Tora'm yerde yatıyordu ve omuzlarındam aşağısı örtüyle örtülmüştü.

Barikatı geçip Tora'mın yanına koştum.

-Beyefendi buraya giremezsiniz!

-Ne oldu burada!?

-Beyefendi giremezsiniz!

-Sevgilim o benim ne olduğunu öğrenmeliyim!?

-Bir dahakine sevgilinize sahip çıkın derim...

-Ne demeye çalışıyorsun!?

Ambulans gelmişti o sırada.

-Toplu tecavüz, Ciddi derecede yaraları var.

-Ne...?

Onu ambulansa bindirmişlerdi.

-Onu bulduğumda Keisuke diye birini sayıklıyordu tanıyor musunuz?

-Keisuke benim...

-O halde bizimle karakola geliyorsun.

-Saçmalamayın onunla gideceğim hem az önce toplu tecavüz dedin!?

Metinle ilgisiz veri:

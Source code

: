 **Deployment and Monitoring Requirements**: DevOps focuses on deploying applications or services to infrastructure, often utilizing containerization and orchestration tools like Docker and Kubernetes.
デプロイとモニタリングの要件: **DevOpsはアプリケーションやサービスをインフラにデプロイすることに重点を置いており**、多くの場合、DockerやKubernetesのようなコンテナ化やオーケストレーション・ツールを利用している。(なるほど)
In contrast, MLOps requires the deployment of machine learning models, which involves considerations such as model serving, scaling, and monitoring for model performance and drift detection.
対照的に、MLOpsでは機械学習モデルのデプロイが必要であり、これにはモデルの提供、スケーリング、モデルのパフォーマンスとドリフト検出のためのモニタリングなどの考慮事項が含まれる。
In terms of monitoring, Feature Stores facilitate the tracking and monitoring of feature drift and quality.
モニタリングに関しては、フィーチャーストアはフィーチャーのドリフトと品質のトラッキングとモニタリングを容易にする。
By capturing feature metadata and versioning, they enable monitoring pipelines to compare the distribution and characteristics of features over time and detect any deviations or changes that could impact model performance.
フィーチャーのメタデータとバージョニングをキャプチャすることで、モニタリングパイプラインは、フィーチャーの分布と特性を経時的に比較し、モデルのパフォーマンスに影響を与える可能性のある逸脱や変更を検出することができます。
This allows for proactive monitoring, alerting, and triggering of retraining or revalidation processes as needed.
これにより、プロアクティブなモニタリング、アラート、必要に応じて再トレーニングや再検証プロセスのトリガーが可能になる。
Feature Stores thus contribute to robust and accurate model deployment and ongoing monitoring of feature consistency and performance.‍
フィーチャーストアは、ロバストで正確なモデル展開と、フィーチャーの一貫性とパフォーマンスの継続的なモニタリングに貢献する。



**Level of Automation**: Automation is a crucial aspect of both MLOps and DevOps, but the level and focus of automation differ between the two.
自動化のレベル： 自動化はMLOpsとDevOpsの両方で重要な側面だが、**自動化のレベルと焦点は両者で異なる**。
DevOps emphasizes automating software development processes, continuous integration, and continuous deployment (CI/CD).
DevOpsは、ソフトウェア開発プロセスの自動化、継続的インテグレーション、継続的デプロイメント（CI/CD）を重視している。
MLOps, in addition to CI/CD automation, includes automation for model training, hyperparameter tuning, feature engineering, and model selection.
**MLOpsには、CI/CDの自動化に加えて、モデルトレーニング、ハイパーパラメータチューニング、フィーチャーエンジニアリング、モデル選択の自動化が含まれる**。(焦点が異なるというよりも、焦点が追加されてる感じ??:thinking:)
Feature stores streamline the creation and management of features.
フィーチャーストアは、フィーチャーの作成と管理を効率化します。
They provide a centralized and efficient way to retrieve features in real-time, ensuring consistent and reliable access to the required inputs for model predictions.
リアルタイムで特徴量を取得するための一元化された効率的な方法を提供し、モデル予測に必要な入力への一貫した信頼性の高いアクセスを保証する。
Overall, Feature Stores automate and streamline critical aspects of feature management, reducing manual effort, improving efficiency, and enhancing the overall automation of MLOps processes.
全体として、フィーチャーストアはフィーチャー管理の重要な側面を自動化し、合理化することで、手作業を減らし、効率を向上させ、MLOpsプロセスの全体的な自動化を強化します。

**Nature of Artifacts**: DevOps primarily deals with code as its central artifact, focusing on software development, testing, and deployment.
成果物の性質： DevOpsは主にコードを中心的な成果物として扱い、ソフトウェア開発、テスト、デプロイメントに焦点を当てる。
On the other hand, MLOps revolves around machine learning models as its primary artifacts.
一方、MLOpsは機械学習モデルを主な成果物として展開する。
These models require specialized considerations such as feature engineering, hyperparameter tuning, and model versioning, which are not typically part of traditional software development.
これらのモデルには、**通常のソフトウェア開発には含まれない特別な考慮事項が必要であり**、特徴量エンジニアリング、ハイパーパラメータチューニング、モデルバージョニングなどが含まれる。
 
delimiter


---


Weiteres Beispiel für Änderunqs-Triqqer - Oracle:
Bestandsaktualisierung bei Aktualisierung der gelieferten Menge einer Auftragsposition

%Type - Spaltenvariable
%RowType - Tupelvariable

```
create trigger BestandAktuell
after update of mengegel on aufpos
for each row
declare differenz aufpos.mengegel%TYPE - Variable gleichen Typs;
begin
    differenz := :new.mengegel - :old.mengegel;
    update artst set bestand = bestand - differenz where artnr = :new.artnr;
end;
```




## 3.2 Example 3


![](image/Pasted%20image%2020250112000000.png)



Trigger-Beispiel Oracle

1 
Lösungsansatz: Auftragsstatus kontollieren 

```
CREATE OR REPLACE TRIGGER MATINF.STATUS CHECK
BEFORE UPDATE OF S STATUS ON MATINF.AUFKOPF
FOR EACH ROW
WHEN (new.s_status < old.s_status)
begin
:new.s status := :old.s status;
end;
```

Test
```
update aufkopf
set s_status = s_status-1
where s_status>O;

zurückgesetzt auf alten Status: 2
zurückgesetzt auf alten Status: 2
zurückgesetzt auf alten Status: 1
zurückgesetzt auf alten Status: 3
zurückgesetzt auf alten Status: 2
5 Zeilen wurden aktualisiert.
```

-Bizimle geliyorsun dedim.

-Bak kimin nesisin ya da ne derece homofbiksin bilmiyorum ama sırf sevgilisi olduğum ve serseri gibi göründüğüm için beni karakola götüremezsin!?

-Sakin ol.

-Senden şüphelendiğim için seni karakola götürmuyorum evrakları birinin imzalaması lazım ve kimliğinden baktığım üzere tüm ailesi ölmüş.

-Yani tek imzalayabilecek kişi sensin.

-Ayrıca homofobik falan değilim, benim oğlum da eşcinsel.

-Dediğin türden bir annesi olsaydı emin ol ki oğlundan önce annesinden şüphelenirdim.

Aklıma anneme ilk açıldığım zaman gelmişti.

Beni sabaha kadar dövmüştü.

-Sevgilin iyi ellerde olacak merak etme.

Gözlerim dolmuştu ister istemez.

-Hey iyi misin?

-Ağlıyor musun...?

-Sevgilinin durumu ağır bir süre uyanacağını sanmıyorum o sürede benimle konuşmak ister misin?

Başımı sallamakla yetindim.

Arabaya binip karakola gittik.

Birkaç imza attıktan sonra ikimize getirdiği kahveyi içerken konuşmaya başladı.

-Neden gözün doldu orada..?

-Annem ona açıldığımda dövmüştü beni.

-Sizin oğlunuzu desteklediğinizi görünce kıskandım...

-Peki şimdi?

-Annen nasıl karşılıyor?

-Onu uzun süredir görmüyorum...

-Ne demek uzun süredir görmüyorsun?

-Dövdüğü gece beni evden atıp birdaha gelmememi söylemişti.

-Bende dönmedim.

-Nerede kaldın...?

-Yetimhanede.

-Kimse bilmiyor gerçi insanların yanında apayrı biriyim...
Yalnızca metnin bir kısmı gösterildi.